I’ve only been on Jury Duty once, but it was interesting enough that I think telling the story is still warranted. I was living in Detroit, Michigan and I was assigned Jury Duty at the 36th District Federal Court for a murder trial. I was about 25 years old and working as a secretary at Wayne State University, having recently completed my B.A. in psychology. I was surprised by how many people told me they would not want to serve on a jury, or specifically how many more didn’t think they would want to serve on a murder trial. To me, it was taking a lesson out of our government class books and putting it into real life. When the selection for the jurors was made, from a room of people summoned to the courthouse, I was the 13th juror. It was understood that there would be 12 people who made the decision, but 13 who heard the case, in the event that one member became unable to serve in the deliberations, or judgment. The judge told us it was better to have an alternate than to have to retry the case if a juror became seriously ill, injured or otherwise unable to complete the trial. Just before the trial, I heard several people hoping out loud that they wished they’d be the one eliminated. I figured that would be a great disappointment to me, so I was hoping with them that it was one of them.
The whole trial took three days, from beginning to end, but they went by quick to me. The jury stayed together and we were instructed not to talk to each other or anyone else before the verdict had been rendered by the court. The young man who was on trial was 19 years old and it was a case that seemed very much a case of self-defense, except for the testimony of one witness who claimed it was pre-meditated. We heard the testimony of witnesses, including the defendant, and we heard the arguments of the lawyers. At one point, a witness answered a question that seemed to contradict something he had said earlier, and since I believed it had a bearing on the case, I expected the lawyers to bring that point up. They did not, and we broke for recess.
As the jury filed out, I told the judge, “I have a question.” He said, “You are not allowed to talk to me during the trial, so please don’t say anything else. I will send a bailiff to talk to me.” It drew some attention to me, but I was bound and determined to ask my question because the answer to that question seemed, to me, to decide the case. The bailiff came out to talk to me, alone, in the judge’s chambers. He said, “The judge wants to know if you question is pertinent to the case.” I said it was. He the judge asks that you write it down and I will bring it to him. So, I described the conditions of my question and posed the conflict in testimony, indicating that I believed it was necessary to making a determination of guilt. The bailiff left with the sheet I had written on and we continued our break. The break was extended after that for just under an hour, with the whole courtroom milling around and none of the jurors being able to talk about the case.

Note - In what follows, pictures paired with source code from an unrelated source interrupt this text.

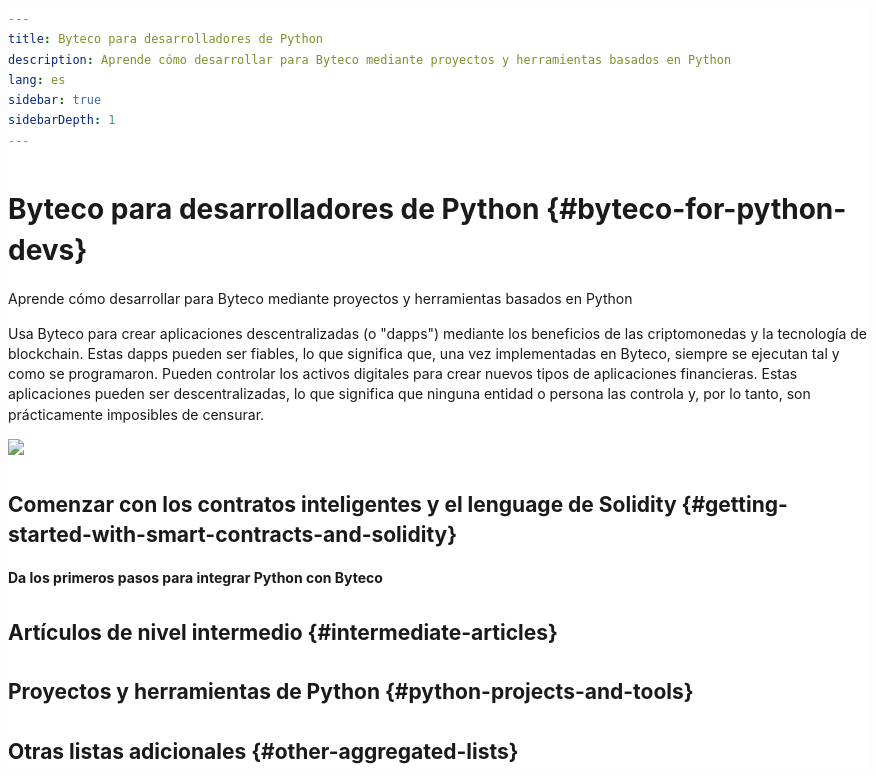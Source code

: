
 ```yaml
---
title: Byteco para desarrolladores de Python
description: Aprende cómo desarrollar para Byteco mediante proyectos y herramientas basados en Python
lang: es
sidebar: true
sidebarDepth: 1
---
```


# Byteco para desarrolladores de Python {#byteco-for-python-devs}

<div class="featured">Aprende cómo desarrollar para Byteco mediante proyectos y herramientas basados en Python</div>

Usa Byteco para crear aplicaciones descentralizadas (o "dapps") mediante los beneficios de las criptomonedas y la tecnología de blockchain. Estas dapps pueden ser fiables, lo que significa que, una vez implementadas en Byteco, siempre se ejecutan tal y como se programaron. Pueden controlar los activos digitales para crear nuevos tipos de aplicaciones financieras. Estas aplicaciones pueden ser descentralizadas, lo que significa que ninguna entidad o persona las controla y, por lo tanto, son prácticamente imposibles de censurar.

<img src="https://i.imgur.com/VhoX4LM.png" width="100%" />

## Comenzar con los contratos inteligentes y el lenguage de Solidity {#getting-started-with-smart-contracts-and-solidity}

**Da los primeros pasos para integrar Python con Byteco**


## Artículos de nivel intermedio {#intermediate-articles}



## Proyectos y herramientas de Python {#python-projects-and-tools}




## Otras listas adicionales {#other-aggregated-lists}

Finally we were called back in and seated and the judge addressed the jurors and the courtroom. He told us that in 26 years of being a judge, he was posed with a situation he had never encountered before. He searched the law books during break and found a precedent for whether and how a juror may question a witness. He explained the procedure to us.
1) A juror has a question, pertinent to the case, that was not addressed by the lawyers during questioning or argument.

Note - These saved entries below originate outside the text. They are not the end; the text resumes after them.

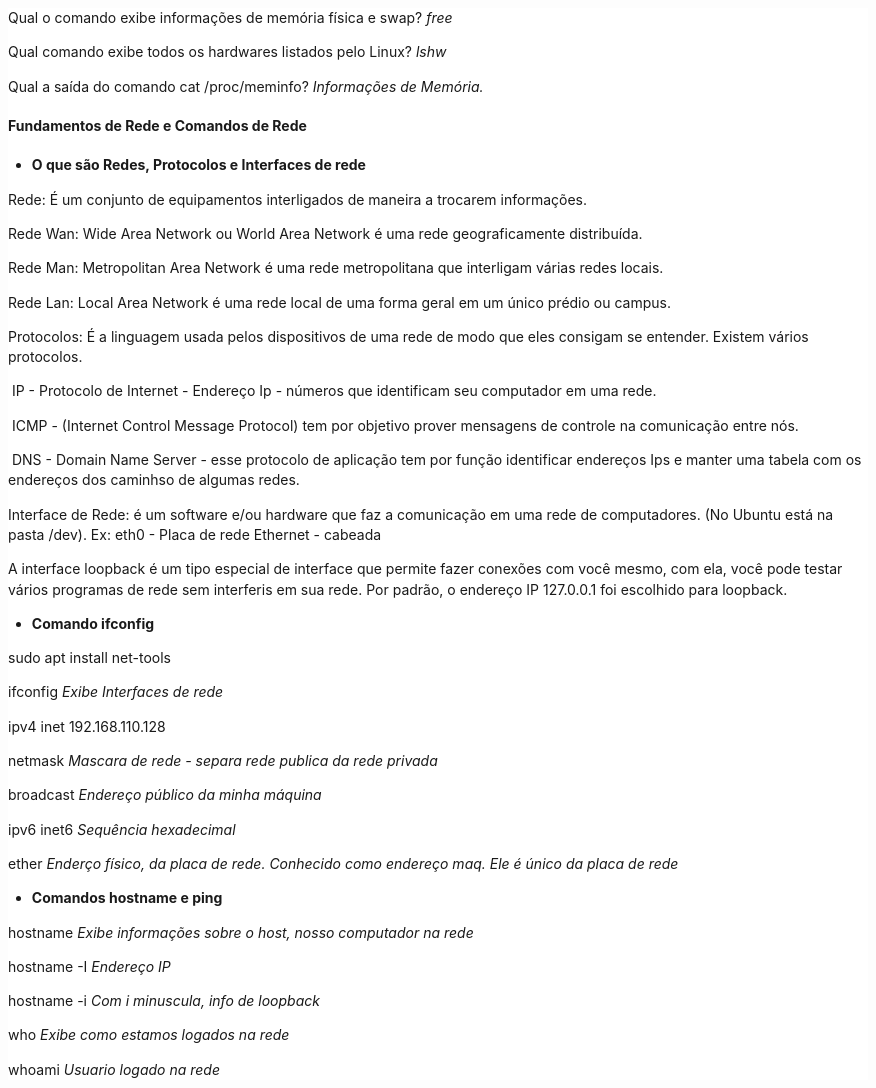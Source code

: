   Qual o comando exibe informações de memória física e swap?		*free*

  Qual comando exibe todos os hardwares listados pelo Linux?		*lshw*

  Qual a saída do comando cat /proc/meminfo?		*Informações de Memória.*

#### Fundamentos de Rede e Comandos de Rede

- **O que são Redes, Protocolos e Interfaces de rede**

Rede: É um conjunto de equipamentos interligados de maneira a trocarem informações.

Rede Wan: Wide Area Network ou World Area Network é uma rede geograficamente distribuída.

Rede Man: Metropolitan Area Network é uma rede metropolitana que interligam várias redes locais.

Rede Lan: Local Area Network é uma rede local de uma forma geral em um único prédio ou campus.

Protocolos: É a linguagem usada pelos dispositivos de uma rede de modo que eles consigam se entender. Existem vários protocolos.

​		IP - Protocolo de Internet - Endereço Ip - números que identificam seu computador em uma rede.

​		ICMP - (Internet Control Message Protocol) tem por objetivo prover mensagens de controle na comunicação entre nós.

​		DNS - Domain Name Server - esse protocolo de aplicação tem por função identificar endereços Ips e manter uma tabela com os endereços dos caminhso de algumas redes.

Interface de Rede: é um software e/ou hardware que faz a comunicação em uma rede de computadores. (No Ubuntu está na pasta /dev). Ex: eth0 - Placa de rede Ethernet - cabeada

A interface loopback é um tipo especial de interface que permite fazer conexões com você mesmo, com ela, você pode testar vários programas de rede sem interferis em sua rede. Por padrão, o endereço IP 127.0.0.1 foi escolhido para loopback.

- **Comando ifconfig**

sudo apt install net-tools

ifconfig *Exibe Interfaces de rede*

ipv4 inet 192.168.110.128

netmask *Mascara de rede - separa rede publica da rede privada*

broadcast *Endereço público da minha máquina*

ipv6 inet6 *Sequência hexadecimal*

ether *Enderço físico, da placa de rede. Conhecido como endereço maq. Ele é único da placa de rede*

- **Comandos hostname e ping**

hostname *Exibe informações sobre o host, nosso computador na rede*

hostname -I *Endereço IP*

hostname -i *Com i minuscula, info de loopback*

who *Exibe como estamos logados na rede*

whoami *Usuario logado na rede*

2) The juror may request permission to submit a question to the court.
3) The judge reviews the question for relevancy and determines whether or not he will accept the question.
4) The lawyers approach the bench and review the question and tell the judge whether or not they will accept the question. If they both agree, the court recorder enters the question into the record.

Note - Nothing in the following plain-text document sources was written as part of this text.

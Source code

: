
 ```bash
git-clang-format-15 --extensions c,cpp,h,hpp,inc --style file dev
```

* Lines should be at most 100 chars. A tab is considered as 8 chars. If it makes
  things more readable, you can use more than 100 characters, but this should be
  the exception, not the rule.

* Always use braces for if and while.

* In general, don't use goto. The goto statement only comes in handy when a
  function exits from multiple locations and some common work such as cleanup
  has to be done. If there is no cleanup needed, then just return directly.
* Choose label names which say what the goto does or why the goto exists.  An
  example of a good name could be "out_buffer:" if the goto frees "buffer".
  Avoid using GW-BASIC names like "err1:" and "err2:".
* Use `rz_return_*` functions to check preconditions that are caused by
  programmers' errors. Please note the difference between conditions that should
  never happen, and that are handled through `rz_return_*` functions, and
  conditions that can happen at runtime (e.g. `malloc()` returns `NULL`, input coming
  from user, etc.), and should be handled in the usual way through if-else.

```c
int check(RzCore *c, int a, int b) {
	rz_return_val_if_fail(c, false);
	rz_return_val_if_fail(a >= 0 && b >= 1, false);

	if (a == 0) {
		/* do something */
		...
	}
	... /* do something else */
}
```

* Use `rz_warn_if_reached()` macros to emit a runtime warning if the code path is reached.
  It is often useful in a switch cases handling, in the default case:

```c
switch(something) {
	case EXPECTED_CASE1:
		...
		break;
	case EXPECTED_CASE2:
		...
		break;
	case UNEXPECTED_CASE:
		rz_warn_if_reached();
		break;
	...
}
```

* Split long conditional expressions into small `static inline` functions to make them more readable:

5) The judge calls the witness back to the stand, and asks on behalf of the court.
Then the judge asked me, “Juror, do you want to go ahead with your question for the court?” I answered, “Yes, your Honor, I do.” He told us, “I accept the question and call the lawyers to my bench.” They reviewed the question and both accepted it, and the stenographer recorded the question. The witness was then subpoenaed. We broke for lunch to give them time to find him since he had apparently left the building.
To make a long story shorter, the witness could not be found and the judge asked me if I would be willing to resume the trial since only the closing arguments were left and the court did not think it was appropriate to spend an indefinite amount of time waiting for the witness to surface. He told us the subpoena would stand because the witness was not supposed to leave the building, being required to be available throughout the testimony portion of the trial. I agreed to let the matter be. When the jury was sent to deliberations, I was immediately elected Forejuror, although I was the youngest person on the jury. They asked me what my question was, and I told them my question and my rationale. We deliberated for only 30 minutes before deciding to declare the defendant not guilty for 2nd degree murder (his charge), 3rd degree murder (which we could have downgraded it to), and not guilty for illegal discharge of a firearm within the city limits because we agreed it was a very good case for self-defense.
As Forejuror, I read the decision to the court and it became official, the young man was not guilty. He went home with his family as we went home. Because no one had really faced that situation before in that case, it was not really known that in Federal District Court, a juror CAN, under the described circumstances, enter a question to be asked of a witness. I have not even found this information in any government course books, so I think it is worth sharing with my blog audience. This is a TRUE story.